No no it is erectile. I didn't know how to handle it, I tried to make light of it because to me he hadn't changed, he was still manly and wonderful. And when I saw that I had made a terrible mistake, I took the blame that he was no longer attracted to me. He jumped on that and that is when the whole thing went down. I mentioned viagara but he said he didn't want to be on pills the rest of his life. I said plenty of people took it and it was not a diminishment. But nothing worked and he hates me. I did mention marriage counseling but to no avail. I apologized many times, nothing worked, nothing. I didn't know what to do and then he kept leaving me. In one conversation in March (on his camping trip) he finally returned my cell calls and he said he was confused & he didn't know what he was doing. I said if he enjoyed bikes so much I would get one and we could get counseling. But when he got back he denied the conversation. I felt so rejected and he was hot & heavy w/the facebook woman that I really didn't think I had any alternative but to separate and then it escalated. Told family etc... It is a nightmare. Tomorrow I sign papers and he is not stopping me. 
Should I ask one more time, if this is what he wants?


----------



## brighterlight (Aug 13, 2009)

Oooffff! Well, if you already - AND I MEAN REALLY DOWN DEEP INSIDE have decided to move and sign the papers then I would not waste any more time. I know, that is harsh.

But, if you still love him and want to make your marriage work, then I would ask one more time. I am wondering though:

Did he finally go to counseling?
Did he actually try Viagara?
Did he ask about alternative meds like Cialis?
Did he even see a doctor about it because I am surprised the Dr. did not mention this to him?

Also, many times, it is a mental block that will not allow him to get an E. So a counselor might have been invaluable but quite honestly, a doctor should be able to determine whether it is mental, physiological on a physical problem - I don't think Viagara will do much for him if this is all in his head - pardon the pun.

Really though, it sounds to me as if he might have felt as if you thought he was joking when you thought that he was not attracted to you. Or maybe you touched a nerve there because there may have been some element of truth, I don't know but either way, I think he may have been offended by the fact that he wanted to follow through with sex but physically couldn't and on top of that, you joked around about it, even if you didn't mean it. I honestly can't imagine, as a man, what it would be like to not be able to have and enjoy sex; I would be all over anything that might help me, Doctors, Viagara, Cialis, porn, counselors, whatever it took to try to get back in the saddle. So I am kind of leary of why he would reject all of that. Oh well, I am ranting now.


----------



## Sparkles422 (Jun 3, 2011)

He won't see a doctor. He will not take viagara, he will not go to counseling and he acts as if this is the happiest day he has had in a long time. He said (3 months ago) that this has been over for 18 mos. but yet he bought a diamond bracelet, pendant and earrings in October, 2 new chairs in December and built an enclosed garden in February. A month ago, he screamed in my face that he had loved me, and now he hates me, hates me. It is so erratic.

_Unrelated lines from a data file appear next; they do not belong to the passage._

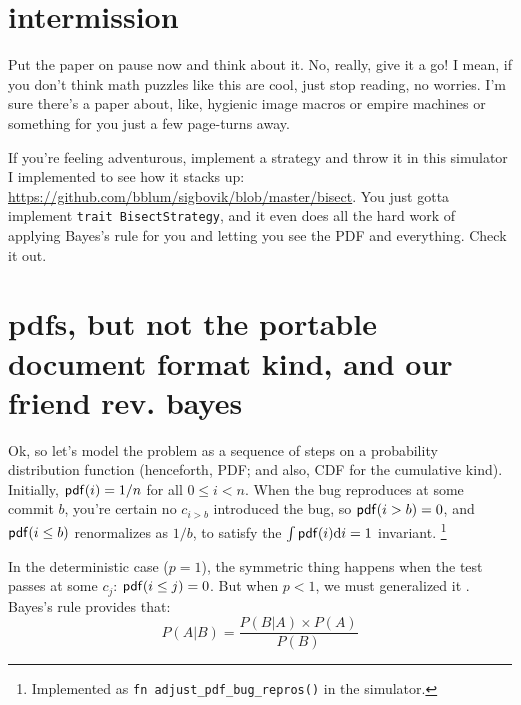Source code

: \documentclass[11pt]{sigplanconf}
\begin{document}

\section{intermission}

Put the paper on pause now and think about it.
No, really, give it a go!
I mean, if you don't think math puzzles like this are cool, just stop reading, no worries.
I'm sure there's a paper about, like, hygienic image macros or empire machines or something for you just a few page-turns away.

If you're feeling adventurous,
implement a strategy and throw it in this simulator I implemented to see how it stacks up:
\url{https://github.com/bblum/sigbovik/blob/master/bisect}.
You just gotta implement {\tt trait BisectStrategy},
and it even does all the hard work of applying Bayes's rule
for you and letting you see the PDF and everything.
Check it out.



\section{pdfs, but not the portable document format kind, and our friend rev. bayes}

Ok, so let's model the problem as a sequence of steps on a probability distribution function
(henceforth, PDF; and also, CDF for the cumulative kind).
Initially, $\mathsf{pdf}(i) = 1/n$ for all $0 \le i < n$.
When the bug reproduces at some commit $b$,
you're certain no $c_{i>b}$ introduced the bug, so $\mathsf{pdf}(i>b) = 0$,
and $\mathsf{pdf}(i\le b)$ renormalizes as $1/b$, to satisfy the $\int \mathsf{pdf}(i) \text{d} i = 1$ invariant.%
\footnote{Implemented as {\tt fn adjust\_pdf\_bug\_repros()} in the simulator.}

In the deterministic case ($p=1$),
the symmetric thing happens when the test passes at some $c_j$: $\mathsf{pdf}(i\le j) = 0$.
But when $p<1$, we must generalized it \cite{mario3}. Bayes's rule provides that:
\[
P(A|B) = \frac{P(B|A) \times P(A)}{P(B)}
\]

\newcommand\renorm[1]{\ensuremath{\mathcal{R}_{#1}}\xspace}
\end{document}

I am so scared to ask him that question, but it is worth it to me. I will dig up the courage before I leave for a mtg this evening and ask. Perhaps I should say sleep on it. I don't know what to do.


----------



## brighterlight (Aug 13, 2009)

Sleeping on it is a good idea, but when will you see him again? I would think this is something you want to discuss face to face. I dunno. You know, it is really starting to make me wonder why he hasn't seen a doctor. I don't buy the perfectly content thing if he really has this problem. I am assuming you know for sure it's true what he is saying about ED; 'cause it sure is sounding like there is OW involved. I mean, as erratic as he is acting - I don't know but I would start with a doctor - preferably a urologist. Even better, I would ask if he would let you go with him so he doesn't BS you about the consultation. But if that is not possible, he still needs to go.


----------



## Lon (Jun 6, 2011)

Like brighterlight says, I wonder if there really is a ED... with the way my marriage turned out it always felt like a big disappointment, like I was a big failure, and for most men that is the biggest libido killer. I may as well have had ED, I just know that because of the way she generally treated me I simply couldn't get it up on demand, and it sucks that some women think it is because they are not physically attractive enough, or have to be led to believe it is a physical ailment (in fact it is likely a psychological ailment).


----------



## Sparkles422 (Jun 3, 2011)

No way do we have that kind of relationship anymore to go to a doctor. No I don't know for sure it just happened with me. We are stuck in the same house until it sells. He is on his side of theNo house right now. And he does a lot of texting but all of his friends are outside this state. He has none here. I am fairly sure he had an EA with OW but I think when he met her on last trip (he told me he saw her one time, they have known each other for 50 yrs) he found that she is 65 yrs old and married for 45 yrs and she is not going to leave her husband and she is a caretaker. So he told me and that the trip was boring in spots. Of course, it is same trip we made together 5 yrs ago. I am assuming he has ED cause he couldn't get it up but our sex life went out the window 4 years ago. It has been pretty sad. Too much financial burdens (alimony & child support- six figures) and he kept getting let go each year from his job, so it was a real burden. Maybe it is for the best....and I am younger by 11 yrs. He had changed a long time ago and so had I. After the first three years it was never the same.

I still don't want it to end but that is probably the dream I can't let go of. 

What do you all think?


----------